Le champ des personnes susceptibles d’être concernées est ainsi très large – surtout dans un contexte où, depuis trois ans, le gouvernement tend à considérer que tout manifestant est un fauteur de trouble en puissance, ce qui légitime dans son discours l’escalade dans la doctrine du maintien de l’ordre, et l’adoption de lois portant atteinte au droit de manifester. Après les mobilisations contre des mesures régressives et répressives (réforme des retraites et proposition de loi « sécurité globale ») et après les Gilets jaunes, ces décrets permettent à l’administration de ficher sans retenue des opposants politiques, leurs opinions et convictions et leurs problèmes de santé « révélant une dangerosité particulière ».

Les procureurs de la République auront également accès aux convictions philosophiques ou religieuses contenues dans ces fichiers. Dès lors qu’ils sont chargés d’engager les poursuites pénales, doit-on en déduire que ces informations pourraient avoir à entrer en ligne de compte dans leur choix d’orientation des affaires ? On se doute bien que, dans l’esprit du gouvernement, ce n’est pas pour que ces magistrats puissent discuter philosophie avec les justiciables, à l’occasion d’une présentation au palais de justice…

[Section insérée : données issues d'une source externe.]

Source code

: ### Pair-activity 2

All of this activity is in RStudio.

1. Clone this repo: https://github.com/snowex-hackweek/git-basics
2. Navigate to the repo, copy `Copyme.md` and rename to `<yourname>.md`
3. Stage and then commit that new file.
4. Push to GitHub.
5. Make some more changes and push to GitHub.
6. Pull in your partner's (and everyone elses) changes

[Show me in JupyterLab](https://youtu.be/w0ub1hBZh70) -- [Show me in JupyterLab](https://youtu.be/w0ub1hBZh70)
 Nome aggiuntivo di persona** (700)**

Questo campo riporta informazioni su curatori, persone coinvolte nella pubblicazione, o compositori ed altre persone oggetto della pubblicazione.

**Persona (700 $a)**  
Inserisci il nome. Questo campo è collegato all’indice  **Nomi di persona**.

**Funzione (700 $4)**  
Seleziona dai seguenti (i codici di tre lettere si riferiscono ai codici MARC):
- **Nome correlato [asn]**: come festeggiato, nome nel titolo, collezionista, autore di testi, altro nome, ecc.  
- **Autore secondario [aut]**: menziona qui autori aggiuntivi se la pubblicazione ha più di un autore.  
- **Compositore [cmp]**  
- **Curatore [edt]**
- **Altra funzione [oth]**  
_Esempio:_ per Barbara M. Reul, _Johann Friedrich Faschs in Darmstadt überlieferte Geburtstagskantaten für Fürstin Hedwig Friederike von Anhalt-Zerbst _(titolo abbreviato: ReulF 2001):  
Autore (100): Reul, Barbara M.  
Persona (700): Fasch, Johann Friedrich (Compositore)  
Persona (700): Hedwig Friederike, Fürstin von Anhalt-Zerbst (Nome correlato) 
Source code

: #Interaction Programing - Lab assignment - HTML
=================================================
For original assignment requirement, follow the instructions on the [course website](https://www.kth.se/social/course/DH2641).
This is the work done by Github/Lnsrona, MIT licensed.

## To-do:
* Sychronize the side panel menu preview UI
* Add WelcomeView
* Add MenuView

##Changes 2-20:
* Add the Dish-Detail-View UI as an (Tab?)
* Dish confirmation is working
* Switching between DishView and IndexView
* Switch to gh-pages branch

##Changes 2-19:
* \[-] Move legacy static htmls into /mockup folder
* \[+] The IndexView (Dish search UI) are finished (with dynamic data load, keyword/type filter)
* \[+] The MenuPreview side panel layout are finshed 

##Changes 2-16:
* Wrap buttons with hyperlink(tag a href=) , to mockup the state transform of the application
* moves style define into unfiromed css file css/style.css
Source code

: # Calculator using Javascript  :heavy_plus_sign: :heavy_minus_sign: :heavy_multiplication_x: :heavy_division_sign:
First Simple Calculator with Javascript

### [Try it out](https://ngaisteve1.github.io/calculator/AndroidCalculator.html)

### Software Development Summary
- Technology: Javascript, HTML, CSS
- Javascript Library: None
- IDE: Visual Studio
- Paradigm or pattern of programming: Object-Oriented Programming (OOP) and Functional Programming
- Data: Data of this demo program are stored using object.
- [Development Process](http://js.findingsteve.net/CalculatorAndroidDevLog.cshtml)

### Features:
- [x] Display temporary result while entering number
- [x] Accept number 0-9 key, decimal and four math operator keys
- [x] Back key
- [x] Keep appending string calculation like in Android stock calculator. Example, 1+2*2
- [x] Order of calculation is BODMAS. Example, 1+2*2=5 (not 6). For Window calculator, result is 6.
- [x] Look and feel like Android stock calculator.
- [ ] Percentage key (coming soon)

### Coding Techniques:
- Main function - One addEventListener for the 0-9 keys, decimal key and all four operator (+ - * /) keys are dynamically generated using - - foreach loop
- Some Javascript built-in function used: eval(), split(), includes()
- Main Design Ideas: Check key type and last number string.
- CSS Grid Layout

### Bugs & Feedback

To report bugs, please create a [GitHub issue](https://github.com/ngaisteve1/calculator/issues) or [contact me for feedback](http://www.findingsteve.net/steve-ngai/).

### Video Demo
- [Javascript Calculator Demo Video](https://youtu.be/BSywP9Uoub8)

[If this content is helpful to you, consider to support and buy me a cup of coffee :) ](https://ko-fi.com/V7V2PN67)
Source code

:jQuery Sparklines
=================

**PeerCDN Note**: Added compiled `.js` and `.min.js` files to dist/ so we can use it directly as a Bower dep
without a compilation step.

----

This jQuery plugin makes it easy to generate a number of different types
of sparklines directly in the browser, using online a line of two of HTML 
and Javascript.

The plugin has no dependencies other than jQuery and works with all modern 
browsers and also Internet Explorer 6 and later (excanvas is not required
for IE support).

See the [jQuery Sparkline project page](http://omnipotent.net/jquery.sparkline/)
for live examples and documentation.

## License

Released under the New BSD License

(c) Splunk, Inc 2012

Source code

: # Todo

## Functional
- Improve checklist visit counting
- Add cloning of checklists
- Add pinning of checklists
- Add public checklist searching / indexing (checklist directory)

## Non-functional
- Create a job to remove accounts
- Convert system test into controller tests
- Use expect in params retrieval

On a pu dire, avec la loi renseignement (2015) que c’en était fini de la vie privée en France. Après une police à l’écoute, les décrets du 2 décembre 2020 instituent une police politique, une police de la pensée.

Devant cette nouvelle offensive contre nos libertés, nos organisations saisissent le Conseil d’Etat pour voir annuler ces décrets.